Try it -
Copy the data exactly; pictures stay out of the copy.

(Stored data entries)
-*-

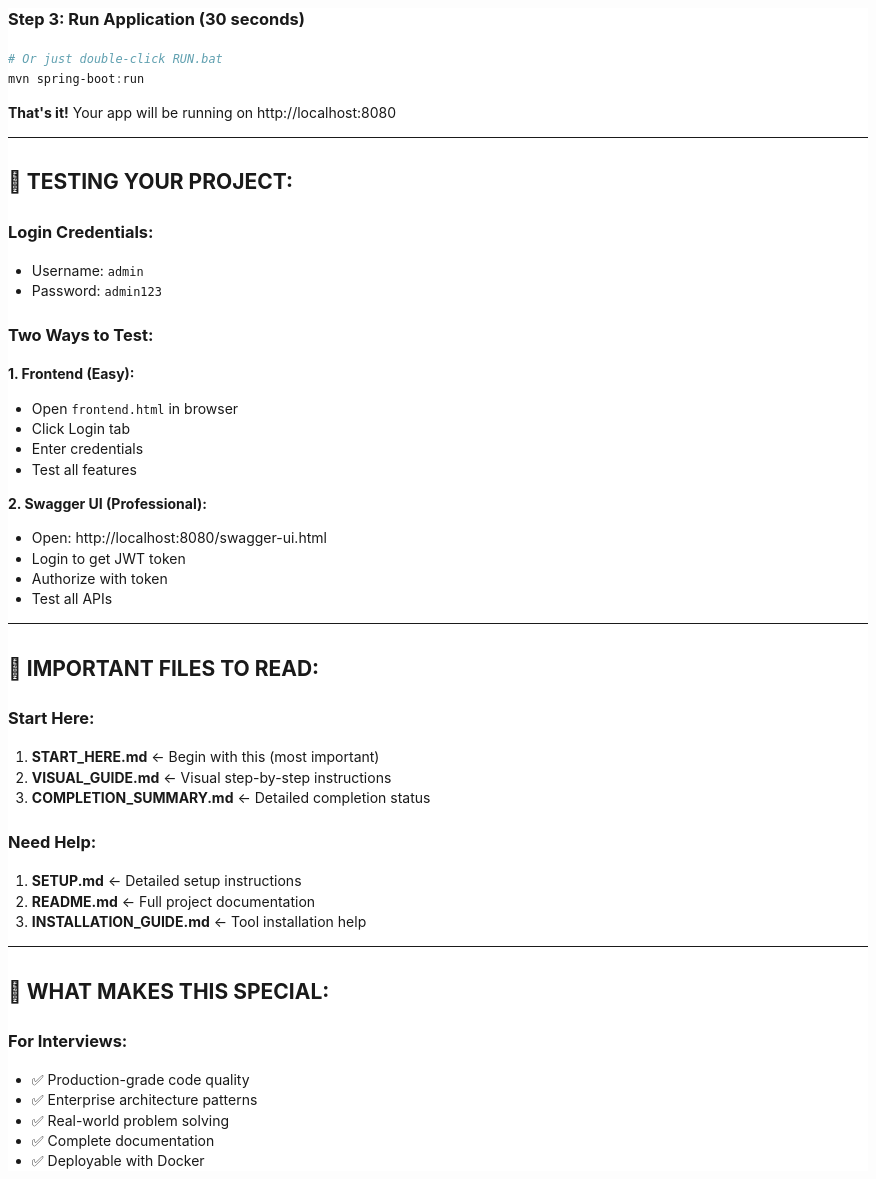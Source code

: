 ### **Step 3: Run Application** (30 seconds)
```powershell
# Or just double-click RUN.bat
mvn spring-boot:run
```

**That's it!** Your app will be running on http://localhost:8080

---

## 📱 **TESTING YOUR PROJECT:**

### **Login Credentials:**
- Username: `admin`
- Password: `admin123`

### **Two Ways to Test:**

**1. Frontend (Easy):**
- Open `frontend.html` in browser
- Click Login tab
- Enter credentials
- Test all features

**2. Swagger UI (Professional):**
- Open: http://localhost:8080/swagger-ui.html
- Login to get JWT token
- Authorize with token
- Test all APIs

---

## 📖 **IMPORTANT FILES TO READ:**

### **Start Here:**
1. **START_HERE.md** ← Begin with this (most important)
2. **VISUAL_GUIDE.md** ← Visual step-by-step instructions
3. **COMPLETION_SUMMARY.md** ← Detailed completion status

### **Need Help:**
1. **SETUP.md** ← Detailed setup instructions
2. **README.md** ← Full project documentation
3. **INSTALLATION_GUIDE.md** ← Tool installation help

---

## 🎯 **WHAT MAKES THIS SPECIAL:**

### **For Interviews:**
- ✅ Production-grade code quality
- ✅ Enterprise architecture patterns
- ✅ Real-world problem solving
- ✅ Complete documentation
- ✅ Deployable with Docker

-*-

Answer area -
Source code

: ### **Step 3: Run Application** (30 seconds)
```powershell
# Or just double-click RUN.bat
mvn spring-boot:run
```

**That's it!** Your app will be running on http://localhost:8080

---

## 📱 **TESTING YOUR PROJECT:**

### **Login Credentials:**
- Username: `admin`
- Password: `admin123`

### **Two Ways to Test:**

**1. Frontend (Easy):**
- Open `frontend.html` in browser
- Click Login tab
- Enter credentials
- Test all features

**2. Swagger UI (Professional):**
- Open: http://localhost:8080/swagger-ui.html
- Login to get JWT token
- Authorize with token
- Test all APIs

---

## 📖 **IMPORTANT FILES TO READ:**

### **Start Here:**
1. **START_HERE.md** ← Begin with this (most important)
2. **VISUAL_GUIDE.md** ← Visual step-by-step instructions
3. **COMPLETION_SUMMARY.md** ← Detailed completion status

### **Need Help:**
1. **SETUP.md** ← Detailed setup instructions
2. **README.md** ← Full project documentation
3. **INSTALLATION_GUIDE.md** ← Tool installation help

---

## 🎯 **WHAT MAKES THIS SPECIAL:**

### **For Interviews:**
- ✅ Production-grade code quality
- ✅ Enterprise architecture patterns
- ✅ Real-world problem solving
- ✅ Complete documentation
- ✅ Deployable with Docker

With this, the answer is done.